Ta strona używa plików cookies. Kontynuując wyrażasz zgodę na używanie przez nas plików cookies. Dowiedz się więcej tutaj.Akceptuję  |  Ukryj

"Uczniowie czarnoksiężnika"

2012-02-27


„Uczniowie Czarnoksiężnika” – Grzegorz Zatryb, Strateg Skarbiec TFI

Powiada się, że historia uczy nas tylko tego, że jeszcze nikogo niczego nie nauczyła. Powiada się tak nie bez racji, bowiem podręczniki pełne są wydarzeń łudząco do siebie podobnych a różniących jedynie datą. Nie jestem historykiem ale odnoszę wrażenie, że powtarzanie błędów jest szczególnie często spotykane w domenie polityki gospodarczej i podręczniki historii gospodarczej aż roją się od przykładów. Trzeba jednak zwrócić uwagę na pewną specyfikę w jakiej funkcjonuje polityka gospodarcza.

Mam tu na myśli cykle gospodarcze. Jest to pojęcie bardzo ważne w ekonomii a bardzo często ignorowane i lekceważone przez praktyków. Wracając jednak do polityki gospodarczej, w związku z istnieniem cyklu koniunkturalnego, twórcy polityki gospodarczej mają szansę popełniać te same błędy przy każdym cyklu. W teorii ekonomi zidentyfikowano kilka rodzajów cykli, od bardzo krótkich, 3-5 letnich do cechujących się kilkudziesięcioletnią częstością fal Kondratiewa. Co zaś cykl, to te same błędy.

Jednym z największych błędów, jakie tylko możemy przypisać kreatorom polityki gospodarczej, jest przeświadczenie o wszechwiedzy. Wydaje im się, że dysponują informacjami pozwalającymi przewidzieć skutki ich posunięć oraz, że ich działania są w stanie wszystko poprawić.

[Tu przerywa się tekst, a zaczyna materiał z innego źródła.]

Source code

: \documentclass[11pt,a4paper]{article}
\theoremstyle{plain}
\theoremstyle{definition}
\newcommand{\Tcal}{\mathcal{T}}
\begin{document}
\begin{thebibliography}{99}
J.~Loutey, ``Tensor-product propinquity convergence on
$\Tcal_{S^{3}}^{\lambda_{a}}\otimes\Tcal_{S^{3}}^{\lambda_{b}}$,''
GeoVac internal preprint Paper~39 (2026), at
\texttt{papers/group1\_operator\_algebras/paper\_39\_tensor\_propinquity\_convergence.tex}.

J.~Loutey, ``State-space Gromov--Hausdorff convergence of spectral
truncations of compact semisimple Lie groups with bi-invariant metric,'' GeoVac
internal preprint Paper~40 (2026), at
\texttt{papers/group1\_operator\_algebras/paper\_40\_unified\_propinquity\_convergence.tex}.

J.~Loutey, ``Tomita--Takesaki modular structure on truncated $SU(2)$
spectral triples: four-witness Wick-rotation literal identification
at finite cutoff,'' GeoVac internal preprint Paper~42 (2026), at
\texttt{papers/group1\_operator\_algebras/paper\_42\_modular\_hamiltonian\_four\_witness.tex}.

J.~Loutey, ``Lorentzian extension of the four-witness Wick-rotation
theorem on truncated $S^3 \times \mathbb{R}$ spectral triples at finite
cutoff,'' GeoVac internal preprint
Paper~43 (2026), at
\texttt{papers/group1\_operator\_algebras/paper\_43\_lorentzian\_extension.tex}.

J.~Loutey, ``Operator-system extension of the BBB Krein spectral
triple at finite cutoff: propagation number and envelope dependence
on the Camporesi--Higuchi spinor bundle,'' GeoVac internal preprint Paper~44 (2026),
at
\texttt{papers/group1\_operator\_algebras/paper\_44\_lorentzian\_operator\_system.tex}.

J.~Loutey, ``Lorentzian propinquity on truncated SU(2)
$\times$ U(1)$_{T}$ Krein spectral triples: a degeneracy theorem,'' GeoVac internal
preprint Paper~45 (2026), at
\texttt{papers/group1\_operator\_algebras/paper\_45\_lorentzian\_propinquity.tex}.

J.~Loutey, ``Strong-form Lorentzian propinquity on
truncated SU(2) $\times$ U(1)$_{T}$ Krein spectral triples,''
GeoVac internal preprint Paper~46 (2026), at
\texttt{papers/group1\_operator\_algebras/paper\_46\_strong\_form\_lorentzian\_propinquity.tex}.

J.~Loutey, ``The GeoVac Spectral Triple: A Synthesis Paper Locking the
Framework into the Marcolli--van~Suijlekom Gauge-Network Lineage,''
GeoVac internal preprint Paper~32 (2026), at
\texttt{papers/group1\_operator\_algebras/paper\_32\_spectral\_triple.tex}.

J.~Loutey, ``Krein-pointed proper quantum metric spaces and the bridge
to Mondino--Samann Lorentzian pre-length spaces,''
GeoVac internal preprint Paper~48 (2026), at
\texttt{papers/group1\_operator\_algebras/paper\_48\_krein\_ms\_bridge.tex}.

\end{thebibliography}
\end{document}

Weźmy pierwszy z brzegu przykład: Keynes’owską teorię łagodzenia cyklu koniunkturalnego. Przypomnę, że miało to działać w ten sposób, iż dzięki automatycznym mechanizmom w okresie prosperity koniunktura miała być łagodzona a zebrane w ten sposób środki budżetowe posłużyć miały w recesji do stymulacji popytu. Jak to się skończyło, wiemy wszyscy. Europa popadła w potężny kryzys zadłużenia państw.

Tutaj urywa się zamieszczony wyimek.